An Old Man, a Stripling,
and an Ass

Edited by Anna-Rose Shack and Kristine Johanson

In this emblem, an old man, a young boy, and an ass perform various configurations of walking, riding, and carrying each other as an observing crowd mocks their progress. The crowd enacts judgment and attempts to influence the travelers’ behavior by deploying laughter to publicly shame them. In so doing, this laughing community, to use the term mobilized by Werner Röcke and Hans Rudolf Velten (2005), operates as a paradigm of inclusion and exclusion: a means by which to solidify the laughing group’s boundaries and norms by drawing attention to those deemed to have transgressed. At the same time, the poem also highlights how the notion of inclusivity itself is fickle, its boundary constantly redefined by the whims of the crowd, Pulter’s “Hydrian monstrosity” (25). (In Greek mythology, the Hydra was a many-headed monster whose heads reproduced each time one was cut off; Herakles had to kill it as one of his labors. See Victoria Burke’s curation The Many-Headed Hydra).

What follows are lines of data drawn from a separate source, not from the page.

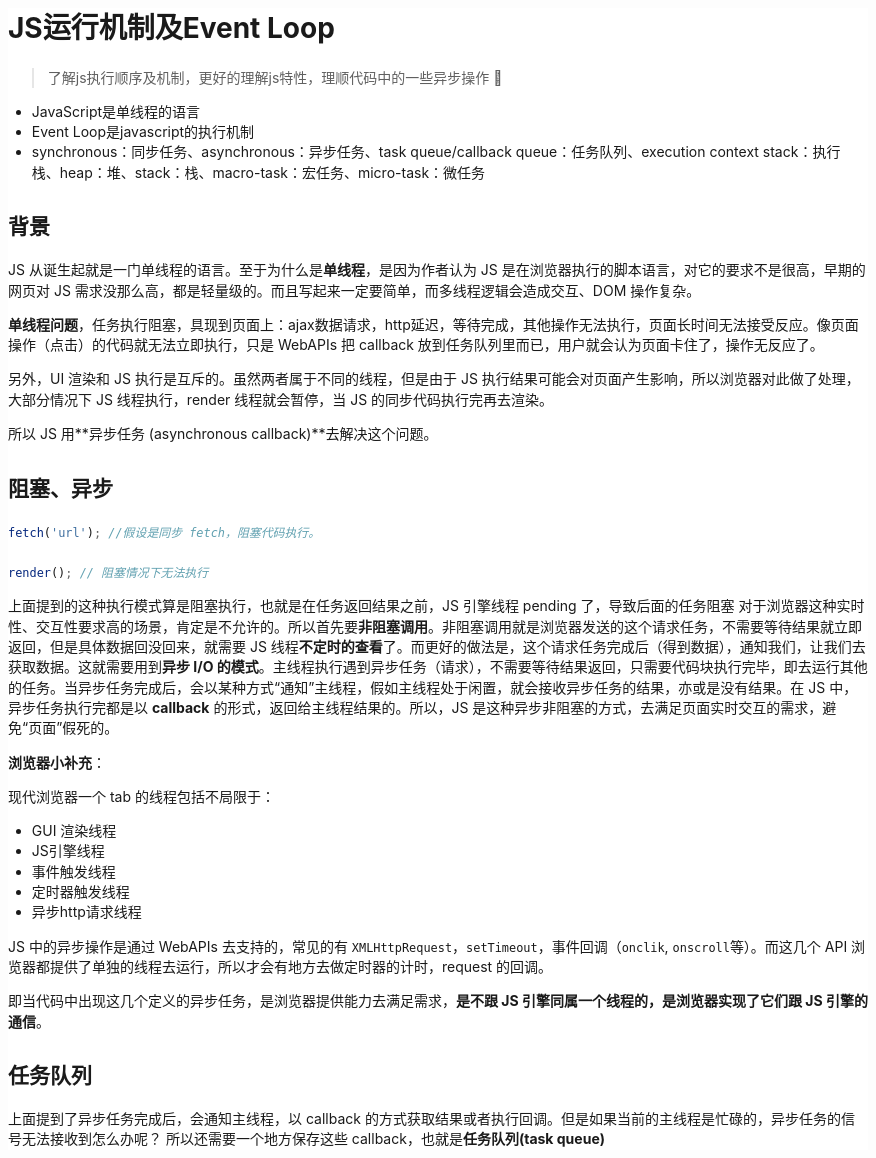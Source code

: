 # JS运行机制及Event Loop

> 了解js执行顺序及机制，更好的理解js特性，理顺代码中的一些异步操作 🚀

- JavaScript是单线程的语言
- Event Loop是javascript的执行机制
- synchronous：同步任务、asynchronous：异步任务、task queue/callback queue：任务队列、execution context stack：执行栈、heap：堆、stack：栈、macro-task：宏任务、micro-task：微任务

## 背景

JS 从诞生起就是一门单线程的语言。至于为什么是**单线程**，是因为作者认为 JS 是在浏览器执行的脚本语言，对它的要求不是很高，早期的网页对 JS 需求没那么高，都是轻量级的。而且写起来一定要简单，而多线程逻辑会造成交互、DOM 操作复杂。

**单线程问题**，任务执行阻塞，具现到页面上：ajax数据请求，http延迟，等待完成，其他操作无法执行，页面长时间无法接受反应。像页面操作（点击）的代码就无法立即执行，只是 WebAPIs 把 callback 放到任务队列里而已，用户就会认为页面卡住了，操作无反应了。

另外，UI 渲染和 JS 执行是互斥的。虽然两者属于不同的线程，但是由于 JS 执行结果可能会对页面产生影响，所以浏览器对此做了处理，大部分情况下 JS 线程执行，render 线程就会暂停，当 JS 的同步代码执行完再去渲染。

所以 JS 用**异步任务 (asynchronous callback)**去解决这个问题。

## 阻塞、异步

```js
fetch('url'); //假设是同步 fetch，阻塞代码执行。

render(); // 阻塞情况下无法执行
```

上面提到的这种执行模式算是阻塞执行，也就是在任务返回结果之前，JS 引擎线程 pending 了，导致后面的任务阻塞
对于浏览器这种实时性、交互性要求高的场景，肯定是不允许的。所以首先要**非阻塞调用**。非阻塞调用就是浏览器发送的这个请求任务，不需要等待结果就立即返回，但是具体数据回没回来，就需要 JS 线程**不定时的查看**了。而更好的做法是，这个请求任务完成后（得到数据），通知我们，让我们去获取数据。这就需要用到**异步 I/O 的模式**。主线程执行遇到异步任务（请求），不需要等待结果返回，只需要代码块执行完毕，即去运行其他的任务。当异步任务完成后，会以某种方式“通知”主线程，假如主线程处于闲置，就会接收异步任务的结果，亦或是没有结果。在 JS 中，异步任务执行完都是以 **callback** 的形式，返回给主线程结果的。所以，JS 是这种异步非阻塞的方式，去满足页面实时交互的需求，避免“页面”假死的。

**浏览器小补充**：

现代浏览器一个 tab 的线程包括不局限于：

- GUI 渲染线程
- JS引擎线程
- 事件触发线程
- 定时器触发线程
- 异步http请求线程

JS 中的异步操作是通过 WebAPIs 去支持的，常见的有 `XMLHttpRequest`，`setTimeout`，事件回调（`onclik`, `onscroll`等）。而这几个 API 浏览器都提供了单独的线程去运行，所以才会有地方去做定时器的计时，request 的回调。

即当代码中出现这几个定义的异步任务，是浏览器提供能力去满足需求，**是不跟 JS 引擎同属一个线程的，是浏览器实现了它们跟 JS 引擎的通信**。

## 任务队列

上面提到了异步任务完成后，会通知主线程，以 callback 的方式获取结果或者执行回调。但是如果当前的主线程是忙碌的，异步任务的信号无法接收到怎么办呢？
所以还需要一个地方保存这些 callback，也就是**任务队列(task queue)**
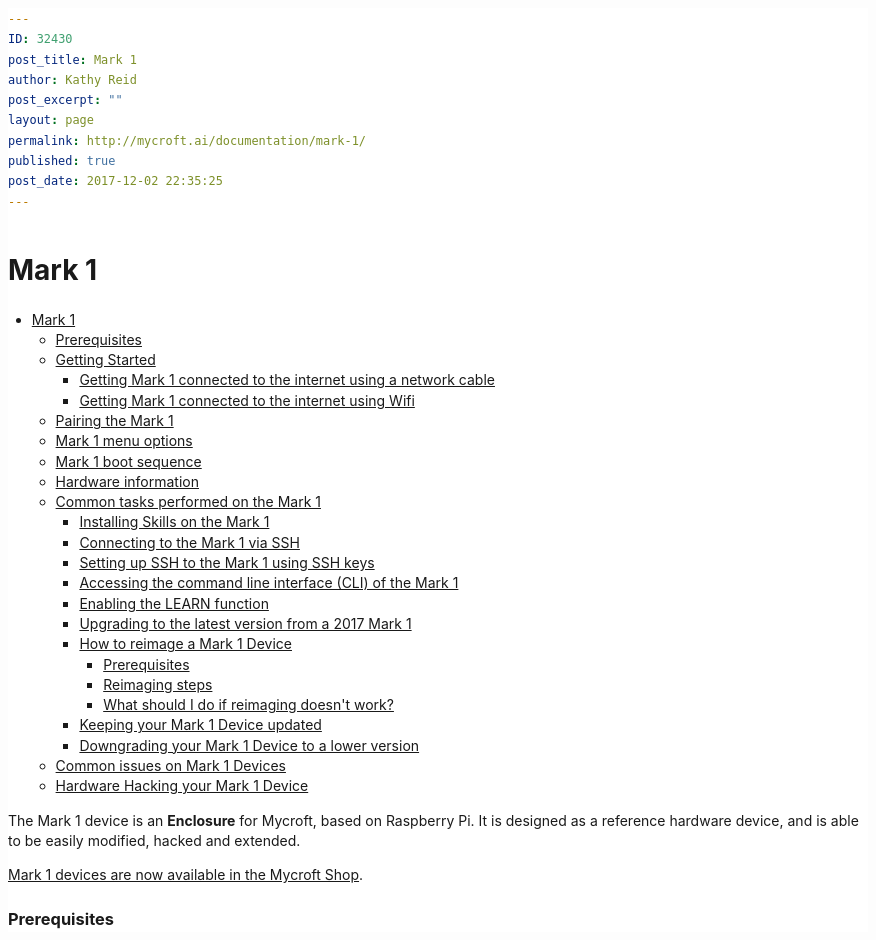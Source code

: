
 ```yaml
---
ID: 32430
post_title: Mark 1
author: Kathy Reid
post_excerpt: ""
layout: page
permalink: http://mycroft.ai/documentation/mark-1/
published: true
post_date: 2017-12-02 22:35:25
---
```

# Mark 1

- [Mark 1](#mark-1)
    + [Prerequisites](#prerequisites)
    + [Getting Started](#getting-started)
      - [Getting Mark 1 connected to the internet using a network cable](#getting-mark-1-connected-to-the-internet-using-a-network-cable)
      - [Getting Mark 1 connected to the internet using Wifi](#getting-mark-1-connected-to-the-internet-using-wifi)
    + [Pairing the Mark 1](#pairing-the-mark-1)
    + [Mark 1 menu options](#mark-1-menu-options)
    + [Mark 1 boot sequence](#mark-1-boot-sequence)
    + [Hardware information](#hardware-information)
    + [Common tasks performed on the Mark 1](#common-tasks-performed-on-the-mark-1)
      - [Installing Skills on the Mark 1](#installing-skills-on-the-mark-1)
      - [Connecting to the Mark 1 via SSH](#connecting-to-the-mark-1-via-ssh)
      - [Setting up SSH to the Mark 1 using SSH keys](#setting-up-ssh-to-the-mark-1-using-ssh-keys)
      - [Accessing the command line interface (CLI) of the Mark 1](#accessing-the-command-line-interface-cli-of-the-mark-1)
      - [Enabling the LEARN function](#enabling-the-learn-function)
      - [Upgrading to the latest version from a 2017 Mark 1](#upgrading-to-the-latest-version-from-a-2017-mark-1)
      - [How to reimage a Mark 1 Device](#how-to-reimage-a-mark-1-device)
        * [Prerequisites](#prerequisites-2)
        * [Reimaging steps](#reimaging-steps)
        * [What should I do if reimaging doesn't work?](#what-should-i-do-if-reimaging-doesnt-work)
      - [Keeping your Mark 1 Device updated](#keeping-your-mark-1-device-updated)
	  - [Downgrading your Mark 1 Device to a lower version](#downgrading-your-mark-1-device-to-a-lower-version)
    + [Common issues on Mark 1 Devices](#common-issues-on-mark-1-devices)
    + [Hardware Hacking your Mark 1 Device](#hardware-hacking-your-mark-1-device)

The Mark 1 device is an **Enclosure** for Mycroft, based on Raspberry Pi. It is designed as a reference hardware device, and is able to be easily modified, hacked and extended.

[Mark 1 devices are now available in the Mycroft Shop](https://mycroft.ai/shop/?add-to-cart=31440).

### Prerequisites
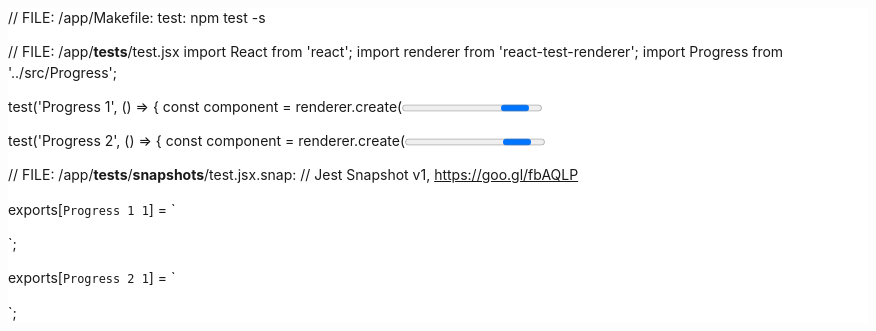 // FILE: /app/Makefile:
test:
	npm test -s


// FILE: /app/__tests__/test.jsx
import React from 'react';
import renderer from 'react-test-renderer';
import Progress from '../src/Progress';

test('Progress 1', () => {
  const component = renderer.create(<Progress percentage={25} />);
  const tree = component.toJSON();
  expect(tree).toMatchSnapshot();
});

test('Progress 2', () => {
  const component = renderer.create(<Progress percentage={100} />);
  const tree = component.toJSON();
  expect(tree).toMatchSnapshot();
});

// FILE: /app/__tests__/__snapshots__/test.jsx.snap:
// Jest Snapshot v1, https://goo.gl/fbAQLP

exports[`Progress 1 1`] = `
  <div
    className="progress"
  >
    <div
      aria-valuemax="100"
      aria-valuemin="0"
      aria-valuenow={25}
      className="progress-bar"
      role="progressbar"
      style={
        Object {
          "width": "25%",
        }
      }
    />
  </div>
`;

exports[`Progress 2 1`] = `
  <div
    className="progress"
  >
    <div
      aria-valuemax="100"
      aria-valuemin="0"
      aria-valuenow={100}
      className="progress-bar"
      role="progressbar"
      style={
        Object {
          "width": "100%",
        }
      }
    />
  </div>
`;


  [`btn-${buttonType}`]: true,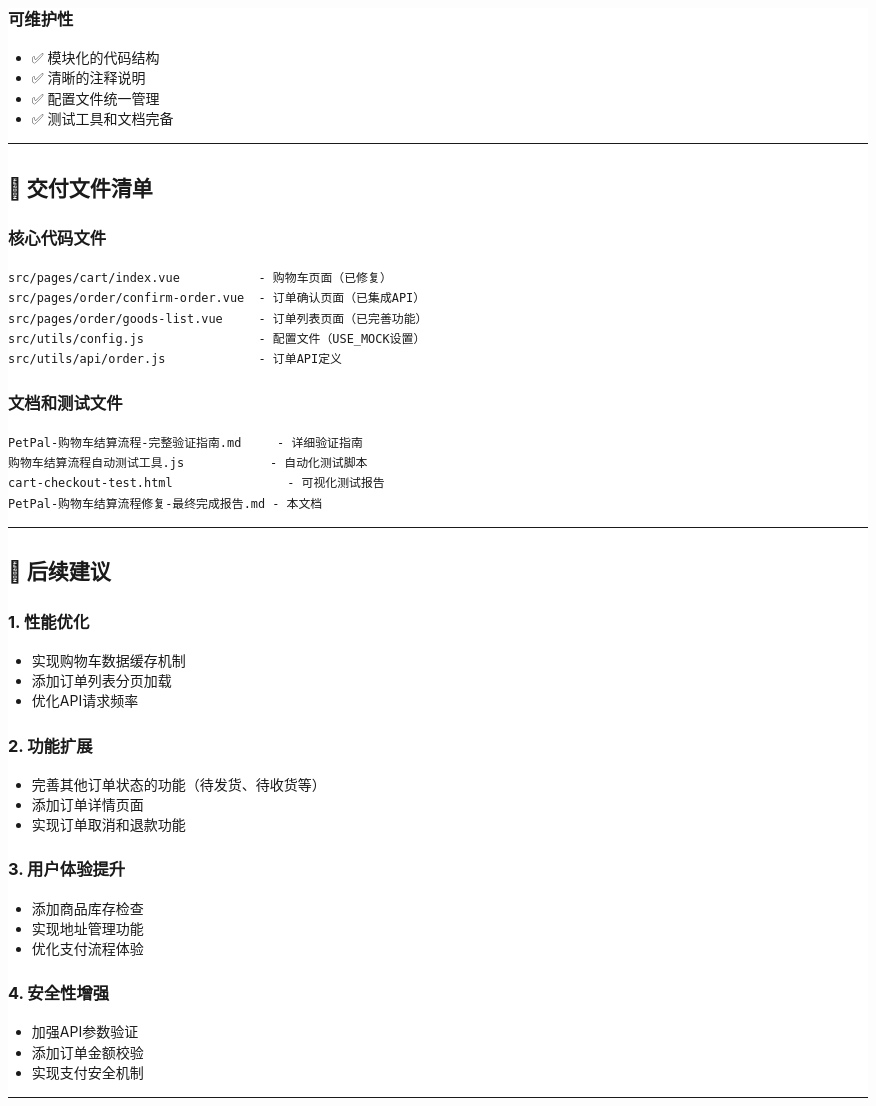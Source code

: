 ### 可维护性
- ✅ 模块化的代码结构
- ✅ 清晰的注释说明
- ✅ 配置文件统一管理
- ✅ 测试工具和文档完备

---

## 📁 交付文件清单

### 核心代码文件
```
src/pages/cart/index.vue           - 购物车页面（已修复）
src/pages/order/confirm-order.vue  - 订单确认页面（已集成API）
src/pages/order/goods-list.vue     - 订单列表页面（已完善功能）
src/utils/config.js                - 配置文件（USE_MOCK设置）
src/utils/api/order.js             - 订单API定义
```

### 文档和测试文件
```
PetPal-购物车结算流程-完整验证指南.md     - 详细验证指南
购物车结算流程自动测试工具.js            - 自动化测试脚本
cart-checkout-test.html                - 可视化测试报告
PetPal-购物车结算流程修复-最终完成报告.md - 本文档
```

---

## 🎯 后续建议

### 1. 性能优化
- 实现购物车数据缓存机制
- 添加订单列表分页加载
- 优化API请求频率

### 2. 功能扩展
- 完善其他订单状态的功能（待发货、待收货等）
- 添加订单详情页面
- 实现订单取消和退款功能

### 3. 用户体验提升
- 添加商品库存检查
- 实现地址管理功能
- 优化支付流程体验

### 4. 安全性增强
- 加强API参数验证
- 添加订单金额校验
- 实现支付安全机制

---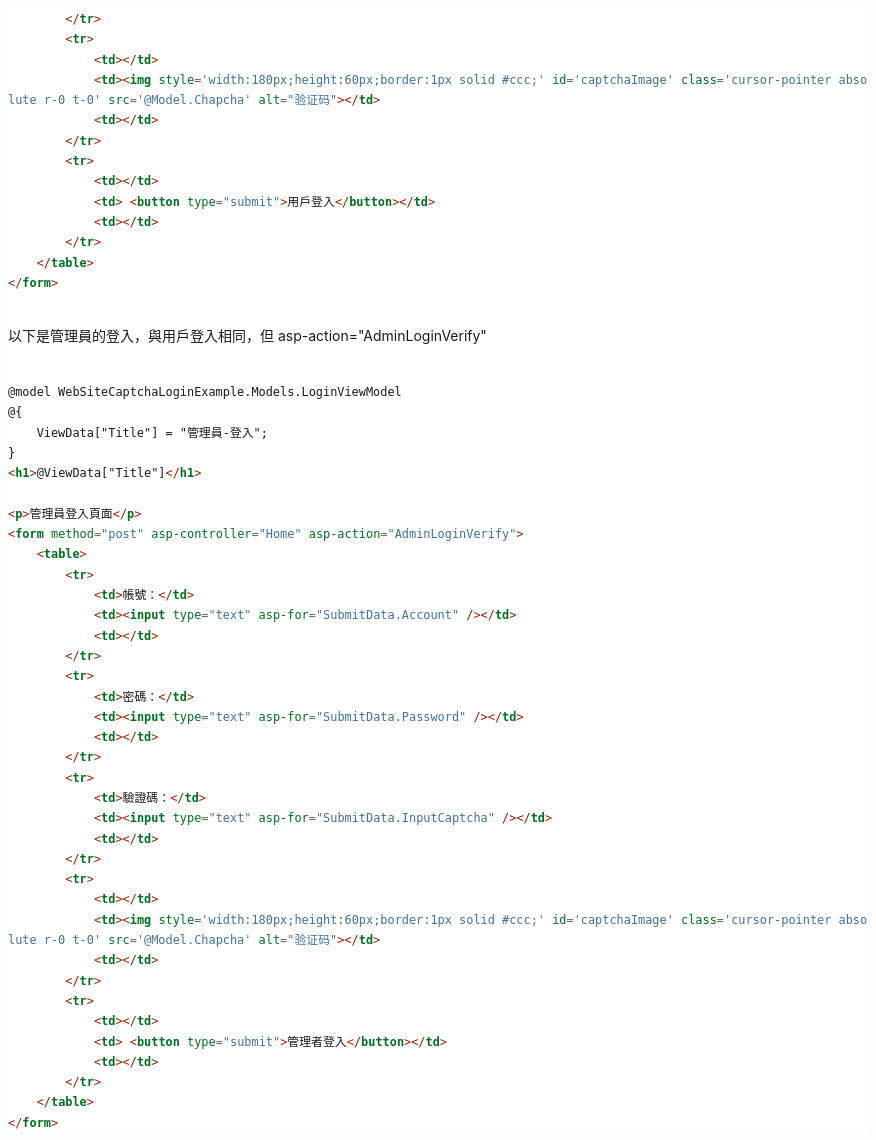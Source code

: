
 ``` html
        </tr>
        <tr>
            <td></td>
            <td><img style='width:180px;height:60px;border:1px solid #ccc;' id='captchaImage' class='cursor-pointer absolute r-0 t-0' src='@Model.Chapcha' alt="验证码"></td>
            <td></td>
        </tr>
        <tr>
            <td></td>
            <td> <button type="submit">用戶登入</button></td>
            <td></td>
        </tr>
    </table>
</form>

```

<br/>以下是管理員的登入，與用戶登入相同，但 asp-action="AdminLoginVerify"

``` html 

@model WebSiteCaptchaLoginExample.Models.LoginViewModel
@{
    ViewData["Title"] = "管理員-登入";
}
<h1>@ViewData["Title"]</h1>

<p>管理員登入頁面</p>
<form method="post" asp-controller="Home" asp-action="AdminLoginVerify">
    <table>
        <tr>
            <td>帳號：</td>
            <td><input type="text" asp-for="SubmitData.Account" /></td>
            <td></td>
        </tr>
        <tr>
            <td>密碼：</td>
            <td><input type="text" asp-for="SubmitData.Password" /></td>
            <td></td>
        </tr>
        <tr>
            <td>驗證碼：</td>
            <td><input type="text" asp-for="SubmitData.InputCaptcha" /></td>
            <td></td>
        </tr>
        <tr>
            <td></td>
            <td><img style='width:180px;height:60px;border:1px solid #ccc;' id='captchaImage' class='cursor-pointer absolute r-0 t-0' src='@Model.Chapcha' alt="验证码"></td>
            <td></td>
        </tr>
        <tr>
            <td></td>
            <td> <button type="submit">管理者登入</button></td>
            <td></td>
        </tr>
    </table>
</form>

```
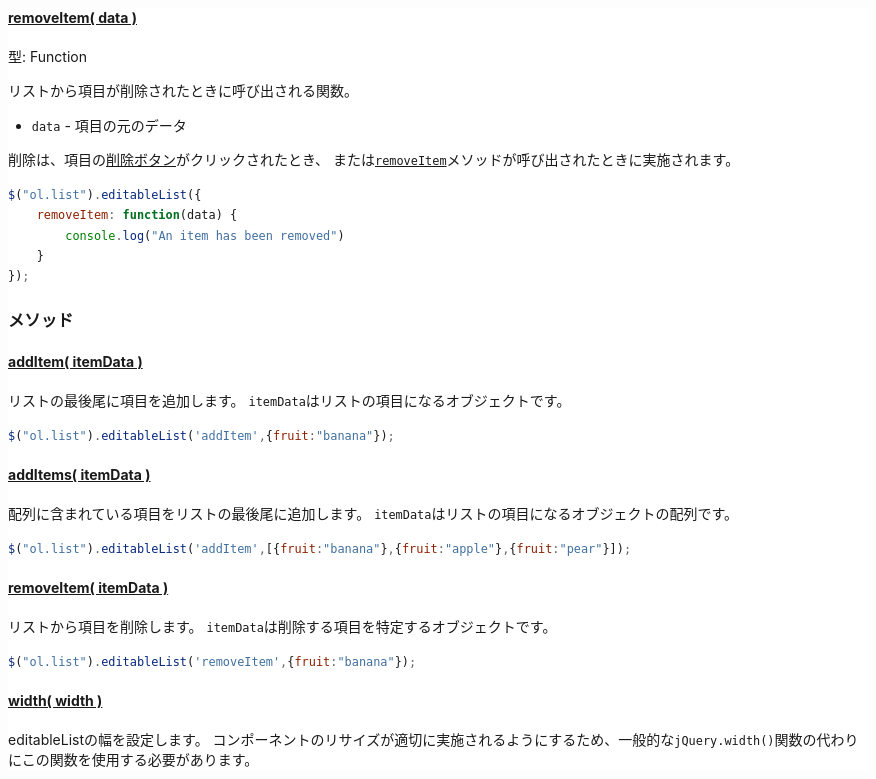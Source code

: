 #### <a href="#options-removeItem" name="options-removeItem">removeItem( data )</a>

<span class="method-return">型: Function</span>

リストから項目が削除されたときに呼び出される関数。

 - `data` - 項目の元のデータ

削除は、項目の[削除ボタン](#options-removable)がクリックされたとき、
または[`removeItem`](#methods-removeItem)メソッドが呼び出されたときに実施されます。


```javascript
$("ol.list").editableList({
    removeItem: function(data) {
        console.log("An item has been removed")
    }
});
```


### メソッド

#### <a href="#methods-addItem" name="methods-addItem">addItem( itemData )</a>

リストの最後尾に項目を追加します。
`itemData`はリストの項目になるオブジェクトです。

```javascript
$("ol.list").editableList('addItem',{fruit:"banana"});
```

#### <a href="#methods-addItems" name="methods-addItems">addItems( itemData )</a>

配列に含まれている項目をリストの最後尾に追加します。
`itemData`はリストの項目になるオブジェクトの配列です。

```javascript
$("ol.list").editableList('addItem',[{fruit:"banana"},{fruit:"apple"},{fruit:"pear"}]);
```

#### <a href="#methods-removeItem" name="methods-removeItem">removeItem( itemData )</a>

リストから項目を削除します。
`itemData`は削除する項目を特定するオブジェクトです。

```javascript
$("ol.list").editableList('removeItem',{fruit:"banana"});
```

#### <a href="#methods-width" name="methods-width">width( width )</a>

editableListの幅を設定します。
コンポーネントのリサイズが適切に実施されるようにするため、一般的な`jQuery.width()`関数の代わりにこの関数を使用する必要があります。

The old man is at pains to avoid public censure. He risks being perceived as too proud or merciless towards the child for making him walk beside the ass while he rides; too easily manipulated by the same child for letting the child ride the ass in his place; or too cruel towards his ass for forcing the animal to bear their dual weight. Even when neither ride the ass or when they both carry the animal, they still fail to appease the onlookers. The old man and his companions are caught in a net of shifting demands that reinforces the “giddy” (28) behavior of the crowd.

As such, while the crowd’s uproarious mirth at the sight of the travelers dramatizes Pulter’s critique of the old man and his companions (by contorting yourself to please others you end up pleasing no one), she also finds fault with the crowd itself. This roaring “Hydrian monstrosity” (25), as noted above, embodies the fickle instability of public opinion. In the face of relentless pressure, the old man abandons all hope of pleasing the onlooking crowd and sadly flings his ass into the sea. Following his spectacular failure to assert self-sovereignty, the old man’s killing of his ass offers an expedient if disappointing way out of his predicament.

It is at this point that Pulter shifts to a prophetic mode, making a series of allusions to deposed rulers from the Middle Ages and then antiquity to suggest that Oliver Cromwell’s reliance on populist support will lead to his downfall. Ultimately, this emblem suggests that those who rely on “Hydra’s love” (33)—popular opinion—to determine their actions will suffer an ignominious end.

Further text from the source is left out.